--- TASK STATEMENT ---
Wherever a line of the records contains "home", copy that line.

Dataset entries:
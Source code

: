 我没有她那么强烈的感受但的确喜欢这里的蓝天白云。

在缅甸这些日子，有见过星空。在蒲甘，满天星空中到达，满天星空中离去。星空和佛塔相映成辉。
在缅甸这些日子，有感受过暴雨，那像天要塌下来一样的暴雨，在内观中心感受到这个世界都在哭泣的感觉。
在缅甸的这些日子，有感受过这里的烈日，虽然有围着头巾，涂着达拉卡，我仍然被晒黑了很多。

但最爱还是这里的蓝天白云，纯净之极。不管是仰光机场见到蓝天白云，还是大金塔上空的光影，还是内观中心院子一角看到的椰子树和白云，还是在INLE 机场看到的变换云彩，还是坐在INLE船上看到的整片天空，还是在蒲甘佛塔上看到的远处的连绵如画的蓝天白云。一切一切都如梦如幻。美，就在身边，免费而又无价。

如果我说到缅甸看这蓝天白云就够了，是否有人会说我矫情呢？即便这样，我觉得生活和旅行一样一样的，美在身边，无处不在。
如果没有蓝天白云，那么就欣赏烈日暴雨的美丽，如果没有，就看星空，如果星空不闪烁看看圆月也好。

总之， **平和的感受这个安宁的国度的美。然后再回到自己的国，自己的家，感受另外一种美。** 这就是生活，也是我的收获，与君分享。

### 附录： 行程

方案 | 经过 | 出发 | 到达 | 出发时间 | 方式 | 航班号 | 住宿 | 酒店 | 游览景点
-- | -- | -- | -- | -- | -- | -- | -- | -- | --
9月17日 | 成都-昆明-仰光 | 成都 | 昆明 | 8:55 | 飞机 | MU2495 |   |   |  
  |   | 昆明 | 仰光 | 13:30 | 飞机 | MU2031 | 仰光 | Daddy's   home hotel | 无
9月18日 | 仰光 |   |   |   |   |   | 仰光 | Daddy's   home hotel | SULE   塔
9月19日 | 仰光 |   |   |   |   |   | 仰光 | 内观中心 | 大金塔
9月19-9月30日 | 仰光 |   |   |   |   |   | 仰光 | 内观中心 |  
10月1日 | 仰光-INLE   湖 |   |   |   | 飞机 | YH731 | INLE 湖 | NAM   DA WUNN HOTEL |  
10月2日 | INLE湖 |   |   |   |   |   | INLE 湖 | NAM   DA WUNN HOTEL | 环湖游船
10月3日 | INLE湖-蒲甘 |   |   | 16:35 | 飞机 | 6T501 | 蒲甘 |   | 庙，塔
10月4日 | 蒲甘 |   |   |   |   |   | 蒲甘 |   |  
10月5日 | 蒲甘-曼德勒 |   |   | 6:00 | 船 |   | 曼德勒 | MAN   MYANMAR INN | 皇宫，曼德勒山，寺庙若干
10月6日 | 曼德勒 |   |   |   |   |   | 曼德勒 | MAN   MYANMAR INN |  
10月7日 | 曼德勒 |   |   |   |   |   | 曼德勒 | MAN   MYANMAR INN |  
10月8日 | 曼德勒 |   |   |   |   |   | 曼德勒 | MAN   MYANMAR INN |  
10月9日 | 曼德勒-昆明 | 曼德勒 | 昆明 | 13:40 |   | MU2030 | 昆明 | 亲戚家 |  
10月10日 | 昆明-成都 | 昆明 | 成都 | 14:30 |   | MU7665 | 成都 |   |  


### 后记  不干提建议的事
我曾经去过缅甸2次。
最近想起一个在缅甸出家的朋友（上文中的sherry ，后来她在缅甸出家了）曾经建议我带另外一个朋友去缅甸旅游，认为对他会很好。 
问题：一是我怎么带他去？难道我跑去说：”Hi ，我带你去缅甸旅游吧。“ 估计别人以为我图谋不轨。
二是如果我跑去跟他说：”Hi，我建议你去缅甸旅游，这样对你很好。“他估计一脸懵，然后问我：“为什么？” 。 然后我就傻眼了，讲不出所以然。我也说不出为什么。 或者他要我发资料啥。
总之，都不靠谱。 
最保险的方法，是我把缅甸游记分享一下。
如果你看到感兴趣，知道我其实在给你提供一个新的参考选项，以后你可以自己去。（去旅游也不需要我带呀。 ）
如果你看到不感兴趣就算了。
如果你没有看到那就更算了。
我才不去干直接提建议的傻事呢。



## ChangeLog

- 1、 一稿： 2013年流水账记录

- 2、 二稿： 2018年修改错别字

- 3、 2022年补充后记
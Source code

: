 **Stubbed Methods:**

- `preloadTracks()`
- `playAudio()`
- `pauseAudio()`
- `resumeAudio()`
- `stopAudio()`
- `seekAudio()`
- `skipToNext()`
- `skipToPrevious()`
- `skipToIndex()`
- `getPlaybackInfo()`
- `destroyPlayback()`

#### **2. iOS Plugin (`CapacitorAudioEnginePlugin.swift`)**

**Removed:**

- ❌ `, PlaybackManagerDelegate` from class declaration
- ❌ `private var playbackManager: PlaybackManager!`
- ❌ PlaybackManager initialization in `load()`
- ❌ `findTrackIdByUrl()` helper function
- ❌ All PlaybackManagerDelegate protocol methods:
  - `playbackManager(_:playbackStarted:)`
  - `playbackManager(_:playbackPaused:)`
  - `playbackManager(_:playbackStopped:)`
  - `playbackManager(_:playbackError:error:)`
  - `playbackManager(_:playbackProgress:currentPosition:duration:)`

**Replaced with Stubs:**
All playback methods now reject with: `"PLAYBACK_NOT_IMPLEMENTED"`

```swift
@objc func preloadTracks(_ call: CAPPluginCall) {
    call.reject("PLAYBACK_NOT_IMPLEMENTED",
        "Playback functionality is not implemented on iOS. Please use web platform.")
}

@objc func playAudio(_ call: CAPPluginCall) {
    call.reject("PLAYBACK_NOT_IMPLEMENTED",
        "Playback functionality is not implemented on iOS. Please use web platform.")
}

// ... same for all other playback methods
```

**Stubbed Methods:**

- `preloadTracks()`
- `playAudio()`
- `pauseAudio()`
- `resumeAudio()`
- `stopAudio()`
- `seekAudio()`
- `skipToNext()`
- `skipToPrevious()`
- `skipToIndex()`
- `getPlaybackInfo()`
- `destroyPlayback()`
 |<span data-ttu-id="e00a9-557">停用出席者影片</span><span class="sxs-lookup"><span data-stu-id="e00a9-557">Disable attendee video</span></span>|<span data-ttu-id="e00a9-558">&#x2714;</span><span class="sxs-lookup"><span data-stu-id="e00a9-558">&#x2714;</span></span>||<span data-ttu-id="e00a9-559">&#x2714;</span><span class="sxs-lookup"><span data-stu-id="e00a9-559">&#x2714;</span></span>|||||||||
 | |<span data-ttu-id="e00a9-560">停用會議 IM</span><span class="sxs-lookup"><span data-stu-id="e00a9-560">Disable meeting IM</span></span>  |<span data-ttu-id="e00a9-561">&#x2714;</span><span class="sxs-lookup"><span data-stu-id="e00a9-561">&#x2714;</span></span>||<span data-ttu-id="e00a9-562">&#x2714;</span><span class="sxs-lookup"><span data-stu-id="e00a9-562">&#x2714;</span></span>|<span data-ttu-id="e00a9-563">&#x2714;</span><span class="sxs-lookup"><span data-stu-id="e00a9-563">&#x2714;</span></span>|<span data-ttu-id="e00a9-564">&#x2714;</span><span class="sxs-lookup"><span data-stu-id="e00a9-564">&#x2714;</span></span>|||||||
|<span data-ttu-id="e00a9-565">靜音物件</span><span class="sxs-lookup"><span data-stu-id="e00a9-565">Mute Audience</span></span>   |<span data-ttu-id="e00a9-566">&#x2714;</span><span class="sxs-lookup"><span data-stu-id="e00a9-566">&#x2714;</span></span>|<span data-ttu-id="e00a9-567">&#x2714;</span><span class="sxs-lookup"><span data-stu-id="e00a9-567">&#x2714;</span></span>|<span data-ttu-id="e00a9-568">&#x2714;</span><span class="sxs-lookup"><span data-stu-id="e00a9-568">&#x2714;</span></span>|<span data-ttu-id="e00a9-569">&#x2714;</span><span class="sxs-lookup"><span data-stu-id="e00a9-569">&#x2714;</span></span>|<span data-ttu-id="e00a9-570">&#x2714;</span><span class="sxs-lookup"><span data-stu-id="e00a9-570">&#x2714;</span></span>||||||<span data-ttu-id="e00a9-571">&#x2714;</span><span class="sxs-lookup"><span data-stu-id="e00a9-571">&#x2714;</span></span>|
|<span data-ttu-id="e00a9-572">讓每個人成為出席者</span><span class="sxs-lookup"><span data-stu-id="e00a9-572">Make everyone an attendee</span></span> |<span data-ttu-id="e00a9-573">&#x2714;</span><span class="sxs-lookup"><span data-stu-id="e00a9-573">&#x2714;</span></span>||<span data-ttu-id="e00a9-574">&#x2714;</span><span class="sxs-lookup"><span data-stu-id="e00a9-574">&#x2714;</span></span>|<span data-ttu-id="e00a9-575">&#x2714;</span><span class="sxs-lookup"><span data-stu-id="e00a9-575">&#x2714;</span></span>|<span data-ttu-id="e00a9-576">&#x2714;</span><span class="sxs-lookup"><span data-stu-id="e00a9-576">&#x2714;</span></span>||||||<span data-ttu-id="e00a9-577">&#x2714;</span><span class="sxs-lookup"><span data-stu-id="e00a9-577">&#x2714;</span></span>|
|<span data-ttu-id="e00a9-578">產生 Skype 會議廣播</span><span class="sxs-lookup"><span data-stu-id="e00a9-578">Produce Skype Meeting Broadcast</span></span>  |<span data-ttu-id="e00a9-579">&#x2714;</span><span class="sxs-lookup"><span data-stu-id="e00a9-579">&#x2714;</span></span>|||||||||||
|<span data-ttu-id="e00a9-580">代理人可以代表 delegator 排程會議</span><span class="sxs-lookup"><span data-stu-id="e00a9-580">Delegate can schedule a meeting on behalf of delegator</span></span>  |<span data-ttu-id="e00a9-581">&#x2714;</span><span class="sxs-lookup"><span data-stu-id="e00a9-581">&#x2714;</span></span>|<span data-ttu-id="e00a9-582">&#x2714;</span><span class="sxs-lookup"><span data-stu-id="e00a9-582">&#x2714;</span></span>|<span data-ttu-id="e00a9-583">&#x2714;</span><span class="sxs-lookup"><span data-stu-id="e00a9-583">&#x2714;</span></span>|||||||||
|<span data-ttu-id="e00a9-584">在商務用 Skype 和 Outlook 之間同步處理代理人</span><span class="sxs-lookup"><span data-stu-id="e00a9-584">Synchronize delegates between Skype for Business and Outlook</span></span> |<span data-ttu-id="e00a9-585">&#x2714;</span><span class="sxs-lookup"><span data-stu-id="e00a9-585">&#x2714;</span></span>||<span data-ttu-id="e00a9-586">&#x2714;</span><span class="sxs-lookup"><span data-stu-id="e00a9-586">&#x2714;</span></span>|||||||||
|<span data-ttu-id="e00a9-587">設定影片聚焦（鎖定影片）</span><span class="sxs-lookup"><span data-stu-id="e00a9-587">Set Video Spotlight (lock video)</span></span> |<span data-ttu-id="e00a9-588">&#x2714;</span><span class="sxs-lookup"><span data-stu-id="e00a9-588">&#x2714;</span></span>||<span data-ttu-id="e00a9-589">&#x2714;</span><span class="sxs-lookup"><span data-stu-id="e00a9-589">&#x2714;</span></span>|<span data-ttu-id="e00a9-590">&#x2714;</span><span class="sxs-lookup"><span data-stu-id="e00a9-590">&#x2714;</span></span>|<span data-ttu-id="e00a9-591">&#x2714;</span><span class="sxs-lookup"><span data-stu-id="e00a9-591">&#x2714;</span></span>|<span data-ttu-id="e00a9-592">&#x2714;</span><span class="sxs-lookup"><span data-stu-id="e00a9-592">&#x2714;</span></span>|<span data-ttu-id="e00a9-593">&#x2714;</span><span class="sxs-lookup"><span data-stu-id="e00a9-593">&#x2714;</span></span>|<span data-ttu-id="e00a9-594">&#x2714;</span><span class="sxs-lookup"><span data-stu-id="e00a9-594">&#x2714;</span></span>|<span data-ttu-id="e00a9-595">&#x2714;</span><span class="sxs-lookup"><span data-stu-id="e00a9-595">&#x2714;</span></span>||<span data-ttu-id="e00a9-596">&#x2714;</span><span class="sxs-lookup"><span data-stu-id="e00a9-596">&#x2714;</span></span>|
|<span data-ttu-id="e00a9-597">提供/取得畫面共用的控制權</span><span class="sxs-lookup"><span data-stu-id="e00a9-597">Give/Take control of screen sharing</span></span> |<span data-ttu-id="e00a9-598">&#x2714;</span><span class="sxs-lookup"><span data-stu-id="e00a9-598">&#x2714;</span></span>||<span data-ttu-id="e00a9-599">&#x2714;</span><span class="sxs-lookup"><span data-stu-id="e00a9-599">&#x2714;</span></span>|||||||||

--- RESPONSE BELOW ---
  |   | 昆明 | 仰光 | 13:30 | 飞机 | MU2031 | 仰光 | Daddy's   home hotel | 无
9月18日 | 仰光 |   |   |   |   |   | 仰光 | Daddy's   home hotel | SULE   塔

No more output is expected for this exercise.